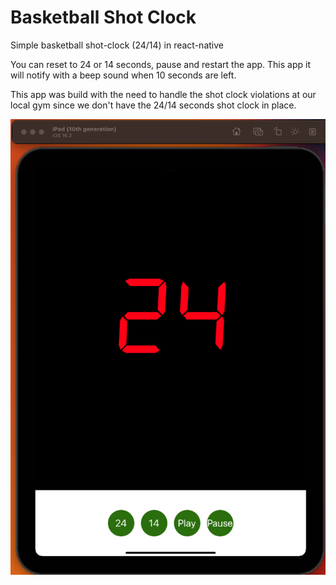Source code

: # Basketball Shot Clock
Simple basketball shot-clock (24/14) in react-native

You can reset to 24 or 14 seconds, pause and restart the app. This app it will notify with a beep sound when 10 seconds are left.

This app was build with the need to handle the shot clock violations at our local gym since we don't have the 24/14 seconds shot clock in place.

![screenshot](https://github.com/alfadaemon/basketballShotClock/blob/master/Screenshot.png?raw=true)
════
• _Task prompt_: Could you please repeat the entries above exactly, with every picture left out?

• _Finished task_:
Source code

: # Basketball Shot Clock
Simple basketball shot-clock (24/14) in react-native

You can reset to 24 or 14 seconds, pause and restart the app. This app it will notify with a beep sound when 10 seconds are left.

This app was build with the need to handle the shot clock violations at our local gym since we don't have the 24/14 seconds shot clock in place.

![screenshot](https://github.com/alfadaemon/basketballShotClock/blob/master/Screenshot.png?raw=true)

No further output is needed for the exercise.